Sunday, November 15, 2020

Listo para tener la grandeza? ¡Ponte a trabajar!

 Homilía: 33º Domingo del Tiempo Ordinario – Ciclo A

Hermanos y hermanas, esta semana les voy a pedir que recuerden dos semanas atrás de la Solemnidad de Todos los Santos, cuando les recordé que la llamada a ser santa es nada menos que la llamada a la grandeza. Reflexioné sobre cómo, como adultos, hemos cambiado nuestro pensamiento de "¿qué quiero ser?" a "¿qué voy a hacer?" Nos desafié a cambiar nuestra forma de pensar. Nos desafié a hacer estas preguntas de manera diferente: primero preguntando "¿Qué estoy llamado a ser?" y luego preguntar "¿Cómo estoy llamado a serlo?" La respuesta a la primera pregunta es la misma para todos: “Estoy llamado a ser santo”. La respuesta a la segunda pregunta es específica de cada persona: “Estoy llamado a ser santo viviendo la vocación que Dios me ha dado”. Vale la pena repetir las razones de esto.

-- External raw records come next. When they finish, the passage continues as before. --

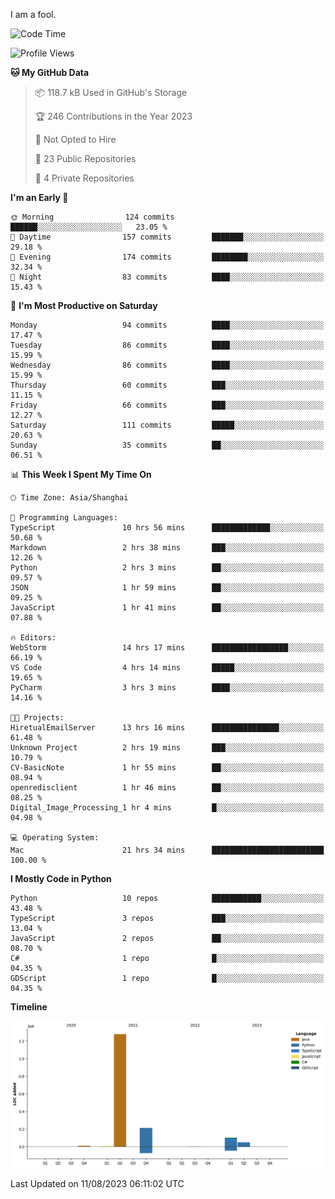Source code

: I am a fool.

<!--START_SECTION:waka-->
![Code Time](http://img.shields.io/badge/Code%20Time-608%20hrs%2021%20mins-blue)

![Profile Views](http://img.shields.io/badge/Profile%20Views-1-blue)

**🐱 My GitHub Data** 

> 📦 118.7 kB Used in GitHub's Storage 
 > 
> 🏆 246 Contributions in the Year 2023
 > 
> 🚫 Not Opted to Hire
 > 
> 📜 23 Public Repositories 
 > 
> 🔑 4 Private Repositories 
 > 
**I'm an Early 🐤** 

```text
🌞 Morning                124 commits         ██████░░░░░░░░░░░░░░░░░░░   23.05 % 
🌆 Daytime                157 commits         ███████░░░░░░░░░░░░░░░░░░   29.18 % 
🌃 Evening                174 commits         ████████░░░░░░░░░░░░░░░░░   32.34 % 
🌙 Night                  83 commits          ████░░░░░░░░░░░░░░░░░░░░░   15.43 % 
```
📅 **I'm Most Productive on Saturday** 

```text
Monday                   94 commits          ████░░░░░░░░░░░░░░░░░░░░░   17.47 % 
Tuesday                  86 commits          ████░░░░░░░░░░░░░░░░░░░░░   15.99 % 
Wednesday                86 commits          ████░░░░░░░░░░░░░░░░░░░░░   15.99 % 
Thursday                 60 commits          ███░░░░░░░░░░░░░░░░░░░░░░   11.15 % 
Friday                   66 commits          ███░░░░░░░░░░░░░░░░░░░░░░   12.27 % 
Saturday                 111 commits         █████░░░░░░░░░░░░░░░░░░░░   20.63 % 
Sunday                   35 commits          ██░░░░░░░░░░░░░░░░░░░░░░░   06.51 % 
```


📊 **This Week I Spent My Time On** 

```text
🕑︎ Time Zone: Asia/Shanghai

💬 Programming Languages: 
TypeScript               10 hrs 56 mins      █████████████░░░░░░░░░░░░   50.68 % 
Markdown                 2 hrs 38 mins       ███░░░░░░░░░░░░░░░░░░░░░░   12.26 % 
Python                   2 hrs 3 mins        ██░░░░░░░░░░░░░░░░░░░░░░░   09.57 % 
JSON                     1 hr 59 mins        ██░░░░░░░░░░░░░░░░░░░░░░░   09.25 % 
JavaScript               1 hr 41 mins        ██░░░░░░░░░░░░░░░░░░░░░░░   07.88 % 

🔥 Editors: 
WebStorm                 14 hrs 17 mins      █████████████████░░░░░░░░   66.19 % 
VS Code                  4 hrs 14 mins       █████░░░░░░░░░░░░░░░░░░░░   19.65 % 
PyCharm                  3 hrs 3 mins        ████░░░░░░░░░░░░░░░░░░░░░   14.16 % 

🐱‍💻 Projects: 
HiretualEmailServer      13 hrs 16 mins      ███████████████░░░░░░░░░░   61.48 % 
Unknown Project          2 hrs 19 mins       ███░░░░░░░░░░░░░░░░░░░░░░   10.79 % 
CV-BasicNote             1 hr 55 mins        ██░░░░░░░░░░░░░░░░░░░░░░░   08.94 % 
openredisclient          1 hr 46 mins        ██░░░░░░░░░░░░░░░░░░░░░░░   08.25 % 
Digital_Image_Processing_1 hr 4 mins         █░░░░░░░░░░░░░░░░░░░░░░░░   04.98 % 

💻 Operating System: 
Mac                      21 hrs 34 mins      █████████████████████████   100.00 % 
```

**I Mostly Code in Python** 

```text
Python                   10 repos            ███████████░░░░░░░░░░░░░░   43.48 % 
TypeScript               3 repos             ███░░░░░░░░░░░░░░░░░░░░░░   13.04 % 
JavaScript               2 repos             ██░░░░░░░░░░░░░░░░░░░░░░░   08.70 % 
C#                       1 repo              █░░░░░░░░░░░░░░░░░░░░░░░░   04.35 % 
GDScript                 1 repo              █░░░░░░░░░░░░░░░░░░░░░░░░   04.35 % 
```



**Timeline**

![Lines of Code chart](https://raw.githubusercontent.com/VeejaLiu/VeejaLiu/master/assets/bar_graph.png)


 Last Updated on 11/08/2023 06:11:02 UTC
<!--END_SECTION:waka-->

Esta vida y cómo la vivimos no se trata simplemente de sobrevivir: es decir, de mantenerse con vida y, si es posible, de encontrar una cantidad razonable de felicidad. Más bien, se trata de ser grande: es decir, de ir más allá de lo mínimo a pesar de las dificultades porque Dios nos ha llamado a ello y nos ha dado todas las gracias que necesitamos para lograrlo. Sin embargo, con demasiada frecuencia, miramos el mundo a través de ojos puramente humanos y vemos que para lograr algo bueno tenemos que trabajar duro y sufrir mucho. Para alcanzar la grandeza, debemos trabajar aún más y sufrir aún más. Por lo tanto, elegimos menos, simplemente lo bueno, sacrificando la oportunidad de una gran felicidad para evitar el trabajo duro y el sufrimiento.

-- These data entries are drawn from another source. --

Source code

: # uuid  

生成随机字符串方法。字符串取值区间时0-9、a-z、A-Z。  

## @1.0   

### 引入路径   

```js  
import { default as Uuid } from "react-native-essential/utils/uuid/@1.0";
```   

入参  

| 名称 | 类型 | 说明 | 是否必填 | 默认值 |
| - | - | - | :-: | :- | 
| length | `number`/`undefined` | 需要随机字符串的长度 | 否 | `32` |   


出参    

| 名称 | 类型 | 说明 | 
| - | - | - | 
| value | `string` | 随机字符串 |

Para los cristianos, sin embargo, esto no tiene qué ser así; y por las razones que he mencionado. Hemos llegado a conocer a Dios y sabemos no solo que él nos ha llamado a la grandeza (es decir, a ser santos), sino que nos ha dado todas las gracias para lograrlo. Por tanto, si optamos por mirar al mundo con ojos espirituales, reconocemos los dones que Dios nos ha dado y con confianza los usamos para alcanzar la grandeza a la que hemos sido llamados, a pesar del arduo trabajo y sufrimiento que tendremos que soportar.

Esta es la lección que Jesús nos da en la parábola del Evangelio de hoy y también el testimonio que nos da la "mujer hacendosa" que nos describe en la primera lectura. El dinero que se le da a cada siervo para que “negocie” mientras el hombre estaba fuera es una señal de la gracia que Dios nos da a cada uno de nosotros, la cual debemos usar para hacer crecer su reino hasta que regrese. Estamos llamados a ser trabajadores con esta gracia, aprovechando estos dones para que el reino de Dios crezca. Al hacerlo, crecemos en santidad y nos preparamos para heredar la recompensa por nuestra fidelidad.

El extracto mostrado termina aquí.